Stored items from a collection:
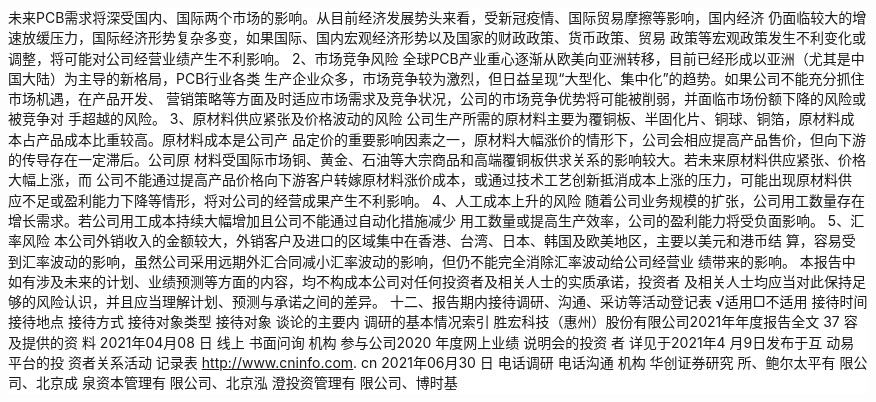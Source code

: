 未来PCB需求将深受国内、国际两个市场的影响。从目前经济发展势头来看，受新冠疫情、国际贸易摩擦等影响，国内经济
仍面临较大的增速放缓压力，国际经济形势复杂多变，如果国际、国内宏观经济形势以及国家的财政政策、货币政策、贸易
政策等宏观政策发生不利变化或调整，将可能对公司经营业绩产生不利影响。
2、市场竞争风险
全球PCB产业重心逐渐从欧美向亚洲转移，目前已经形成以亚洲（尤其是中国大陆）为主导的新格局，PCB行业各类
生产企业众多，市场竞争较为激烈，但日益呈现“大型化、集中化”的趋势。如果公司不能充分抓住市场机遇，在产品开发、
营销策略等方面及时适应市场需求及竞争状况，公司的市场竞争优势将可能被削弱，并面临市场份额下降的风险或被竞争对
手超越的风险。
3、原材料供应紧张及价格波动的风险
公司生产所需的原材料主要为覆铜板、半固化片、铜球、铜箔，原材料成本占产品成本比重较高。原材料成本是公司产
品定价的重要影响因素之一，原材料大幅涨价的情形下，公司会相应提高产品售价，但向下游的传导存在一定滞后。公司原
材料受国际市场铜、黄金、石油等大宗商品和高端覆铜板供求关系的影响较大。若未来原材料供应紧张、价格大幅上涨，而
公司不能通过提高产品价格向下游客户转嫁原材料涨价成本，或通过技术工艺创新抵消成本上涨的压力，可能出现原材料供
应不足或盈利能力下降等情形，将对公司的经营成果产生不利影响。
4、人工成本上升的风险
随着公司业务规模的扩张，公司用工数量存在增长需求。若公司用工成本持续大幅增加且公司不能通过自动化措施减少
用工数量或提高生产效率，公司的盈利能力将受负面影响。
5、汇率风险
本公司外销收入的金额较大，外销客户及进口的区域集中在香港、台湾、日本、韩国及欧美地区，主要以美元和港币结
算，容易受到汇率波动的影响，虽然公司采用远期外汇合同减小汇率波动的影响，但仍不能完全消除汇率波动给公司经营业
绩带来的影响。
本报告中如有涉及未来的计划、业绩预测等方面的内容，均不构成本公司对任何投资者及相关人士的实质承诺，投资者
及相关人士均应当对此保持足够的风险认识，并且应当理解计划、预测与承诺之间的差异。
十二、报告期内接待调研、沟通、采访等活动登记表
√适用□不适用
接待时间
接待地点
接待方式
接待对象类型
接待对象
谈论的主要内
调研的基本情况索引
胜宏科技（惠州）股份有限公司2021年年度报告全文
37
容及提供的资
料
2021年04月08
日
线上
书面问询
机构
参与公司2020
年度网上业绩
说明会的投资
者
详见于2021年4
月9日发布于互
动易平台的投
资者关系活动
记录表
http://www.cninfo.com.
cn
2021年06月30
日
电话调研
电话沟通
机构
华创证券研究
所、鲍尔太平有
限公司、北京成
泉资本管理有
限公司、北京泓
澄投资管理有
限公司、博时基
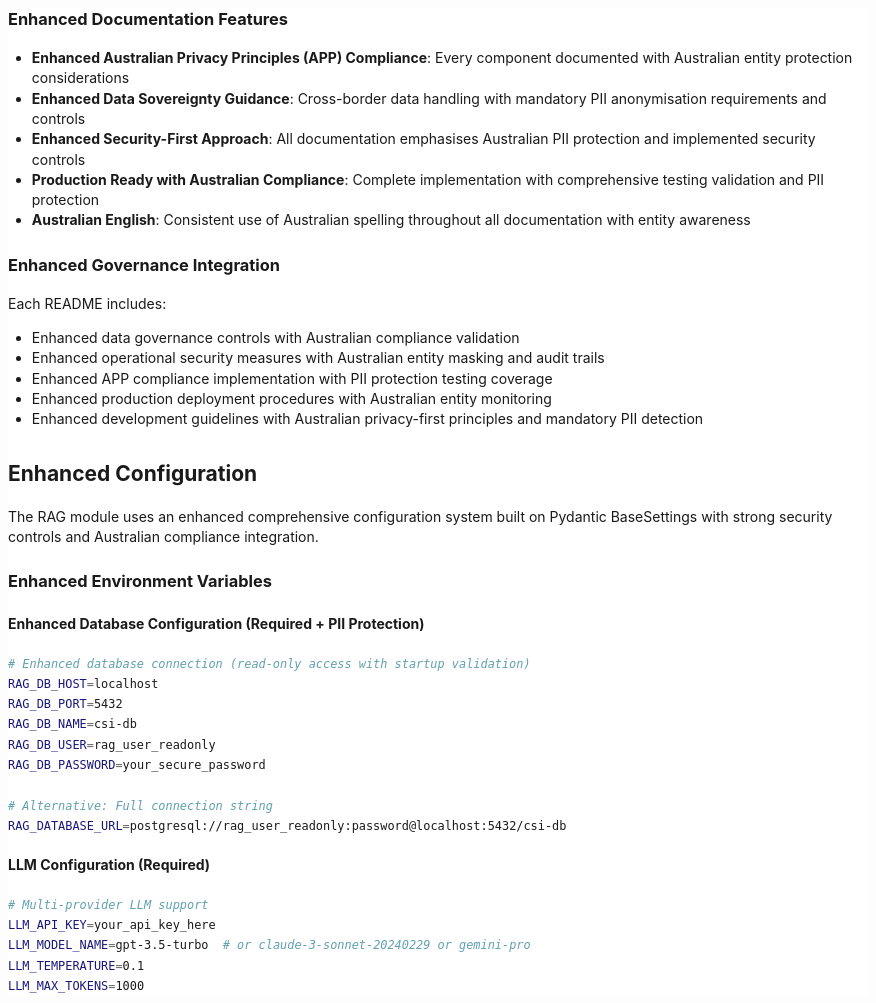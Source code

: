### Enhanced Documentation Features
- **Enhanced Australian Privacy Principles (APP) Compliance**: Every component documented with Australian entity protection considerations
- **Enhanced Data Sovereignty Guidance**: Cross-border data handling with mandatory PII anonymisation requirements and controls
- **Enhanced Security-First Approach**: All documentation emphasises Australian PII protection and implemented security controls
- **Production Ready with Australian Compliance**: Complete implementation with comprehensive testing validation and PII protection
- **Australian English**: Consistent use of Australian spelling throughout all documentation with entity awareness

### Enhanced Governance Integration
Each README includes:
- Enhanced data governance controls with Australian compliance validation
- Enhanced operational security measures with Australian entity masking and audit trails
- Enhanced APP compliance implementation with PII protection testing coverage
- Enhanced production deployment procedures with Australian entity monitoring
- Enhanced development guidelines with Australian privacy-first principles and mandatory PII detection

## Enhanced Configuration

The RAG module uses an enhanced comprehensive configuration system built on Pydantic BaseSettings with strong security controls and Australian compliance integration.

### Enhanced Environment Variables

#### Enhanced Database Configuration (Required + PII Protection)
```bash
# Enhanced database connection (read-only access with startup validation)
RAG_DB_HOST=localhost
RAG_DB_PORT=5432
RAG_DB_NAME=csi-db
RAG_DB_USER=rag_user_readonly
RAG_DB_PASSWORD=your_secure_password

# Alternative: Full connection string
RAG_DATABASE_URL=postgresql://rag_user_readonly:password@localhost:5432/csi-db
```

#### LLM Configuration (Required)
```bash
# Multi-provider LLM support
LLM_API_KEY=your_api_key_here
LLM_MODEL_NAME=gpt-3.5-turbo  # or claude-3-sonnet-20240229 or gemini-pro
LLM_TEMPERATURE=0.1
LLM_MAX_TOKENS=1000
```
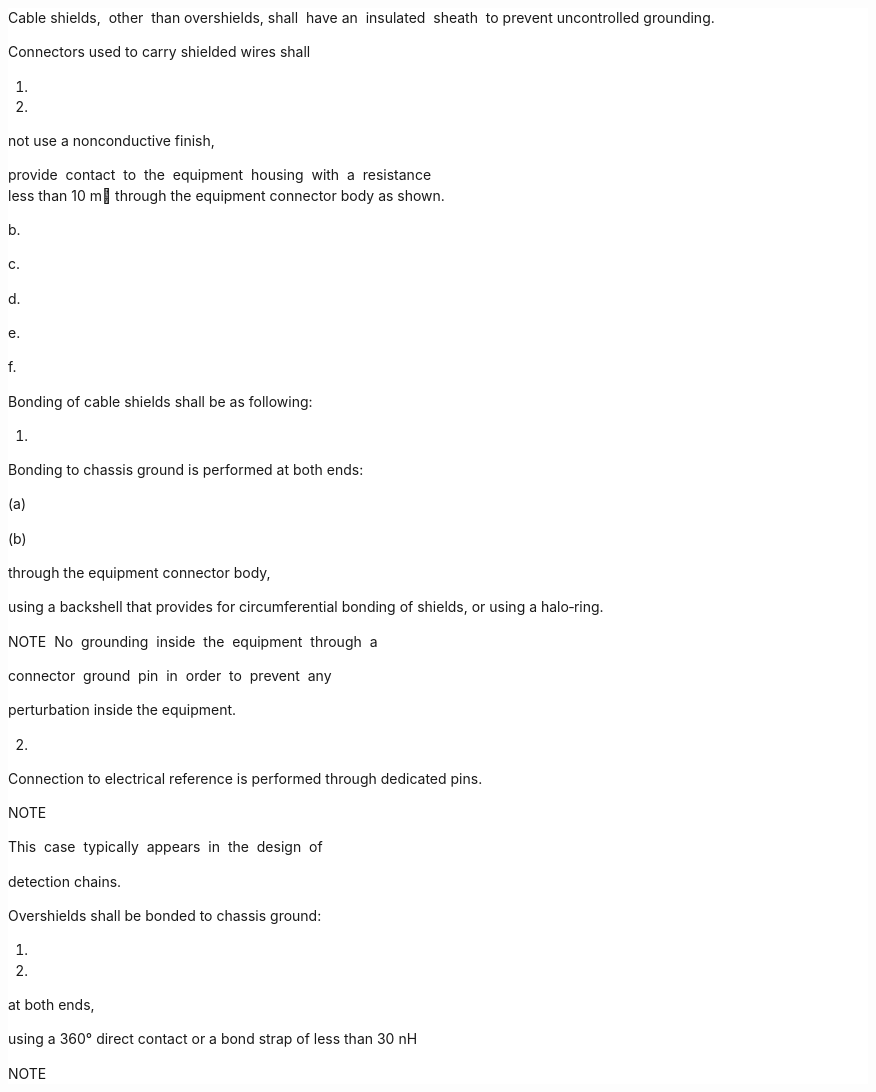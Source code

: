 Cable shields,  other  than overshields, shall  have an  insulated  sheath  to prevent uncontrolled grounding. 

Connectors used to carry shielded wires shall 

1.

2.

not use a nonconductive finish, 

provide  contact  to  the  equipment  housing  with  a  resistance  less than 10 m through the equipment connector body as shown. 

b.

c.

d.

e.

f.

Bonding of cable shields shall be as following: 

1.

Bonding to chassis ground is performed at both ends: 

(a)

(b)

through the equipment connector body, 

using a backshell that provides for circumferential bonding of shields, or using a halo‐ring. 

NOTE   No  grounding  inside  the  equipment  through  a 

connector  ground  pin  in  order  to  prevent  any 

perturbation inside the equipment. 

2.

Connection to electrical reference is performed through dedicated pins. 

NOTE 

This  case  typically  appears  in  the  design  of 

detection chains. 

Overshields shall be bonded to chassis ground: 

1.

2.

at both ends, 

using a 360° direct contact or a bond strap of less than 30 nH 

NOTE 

▶ _Task to carry out_
All of the lines above that carry the string "entity" need to be found and copied.

▶ _Response area_
- **Enhanced Australian Privacy Principles (APP) Compliance**: Every component documented with Australian entity protection considerations
- **Australian English**: Consistent use of Australian spelling throughout all documentation with entity awareness
- Enhanced operational security measures with Australian entity masking and audit trails
- Enhanced production deployment procedures with Australian entity monitoring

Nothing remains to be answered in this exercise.